Protip: Choose whole grains over whole whole wheat Now lets us get to the real reason of why I started writing this post i.e strategies to manage your carbohydrate intake when you have diabetes.
- Now that you know how to recognize sugars, read food labels. If there are ingredients that you do not understand on the label, do not buy the product. You cannot afford to put anything in your body that you know nothing about and don’t even recognize the name.
- Choose water over fizzy sugar-sweetened drinks to keep you hydrated. If you do not like the taste of water, invest in an infuser bottle. Slice up your favorite fruit and fill up with water. Keep refilling. You can even use sparkling water if you are crazy about the fizz.
- The simplest one – don’t keep sugary drinks in the house. If they’re not easily accessible, you can’t drink them. Save them for time out with family and friends or your vacation. In any case these drinks were never meant to be staples. They were meant as a real treat. Remember, the good old days when you were younger!
- If you really must have juice in the morning, limit to ½ cup and water it down to a 1 cup.
- Choose Unsweetened so you can control the amount of sugar being added. Example unsweetened chocolate, unsweetened oatmeal, unsweetened peanut butter, unsweetened soymilk and so on.
- Do not go “Cold turkey”. In my experience when people go cold turkey, they fall off quickly. Slow and steady wins the race. Try reducing the amount of sugar to half of what you take in your coffee, or cut back on the portion of ice-cream or cake or pudding. Give yourself a good 2 weeks for the change to sink in. If you fall off in between. Get back on track. DO NOT GIVE UP.
- Go stronger on sweet flavors like vanilla rather than on the sugar. For instance you can order an unsweetened latte and add flavor with cocoa or vanilla powder. You could skip the flavored oatmeal and add a sweet kick with cinnamon, nutmeg, and ginger. A big advantage when sprinkling on the cinnamon: according to a meta-analysis in the Journal of Medicinal Food, cinnamon has been shown to naturally regulate blood sugar, which helps control your appetite. That sure is a win win. What say!

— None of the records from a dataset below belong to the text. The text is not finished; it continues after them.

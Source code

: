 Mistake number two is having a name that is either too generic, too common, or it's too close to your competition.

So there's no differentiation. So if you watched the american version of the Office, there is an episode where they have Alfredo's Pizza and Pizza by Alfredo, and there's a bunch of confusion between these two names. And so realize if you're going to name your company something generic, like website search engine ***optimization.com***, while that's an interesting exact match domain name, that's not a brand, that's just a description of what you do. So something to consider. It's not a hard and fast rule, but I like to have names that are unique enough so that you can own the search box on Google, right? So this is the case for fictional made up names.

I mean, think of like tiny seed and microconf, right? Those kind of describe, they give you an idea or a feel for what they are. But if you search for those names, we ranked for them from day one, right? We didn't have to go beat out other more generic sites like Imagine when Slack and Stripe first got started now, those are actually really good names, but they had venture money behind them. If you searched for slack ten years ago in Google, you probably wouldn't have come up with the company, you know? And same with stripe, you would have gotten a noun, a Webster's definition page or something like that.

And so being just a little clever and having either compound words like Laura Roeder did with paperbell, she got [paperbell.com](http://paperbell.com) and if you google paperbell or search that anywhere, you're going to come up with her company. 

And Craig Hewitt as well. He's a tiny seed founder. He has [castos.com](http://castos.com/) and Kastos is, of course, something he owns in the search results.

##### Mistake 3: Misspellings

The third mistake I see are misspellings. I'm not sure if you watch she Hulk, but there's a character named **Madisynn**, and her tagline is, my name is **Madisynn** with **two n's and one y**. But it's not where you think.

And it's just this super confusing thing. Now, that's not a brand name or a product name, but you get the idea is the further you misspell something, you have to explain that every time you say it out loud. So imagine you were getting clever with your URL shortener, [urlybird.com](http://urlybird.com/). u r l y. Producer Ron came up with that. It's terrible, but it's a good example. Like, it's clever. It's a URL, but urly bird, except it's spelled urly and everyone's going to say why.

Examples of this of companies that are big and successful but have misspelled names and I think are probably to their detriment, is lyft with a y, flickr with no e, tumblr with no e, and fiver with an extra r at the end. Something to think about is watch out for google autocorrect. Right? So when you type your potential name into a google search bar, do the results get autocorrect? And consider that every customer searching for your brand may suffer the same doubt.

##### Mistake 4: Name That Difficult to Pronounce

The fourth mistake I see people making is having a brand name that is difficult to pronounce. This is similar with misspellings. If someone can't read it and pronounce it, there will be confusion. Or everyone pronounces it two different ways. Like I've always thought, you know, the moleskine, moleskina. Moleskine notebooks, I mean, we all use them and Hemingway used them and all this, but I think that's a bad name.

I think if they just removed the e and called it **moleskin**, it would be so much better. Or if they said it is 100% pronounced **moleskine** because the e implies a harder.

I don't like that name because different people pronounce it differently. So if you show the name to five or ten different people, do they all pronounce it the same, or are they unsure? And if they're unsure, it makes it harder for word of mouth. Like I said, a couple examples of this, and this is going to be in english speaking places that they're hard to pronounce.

- If you are a dessert person, set some rules for yourself for frequency, occasion and portions and stick to them. Be mindful of your actions. Before you grab that killer cheesecake, count backward from 10 to 0 and think about the past week. I promise the effect of this simple trick will be enlightening.
- Often times sugar cravings set in when you are hungry. Get in the habit of pairing protein or fat with whole grains for your main meals. This practice will control your hunger and your sugar cravings will gradually fade away.
- Do you have any strategies that you can share? Did you try any of these strategies? How was your experience?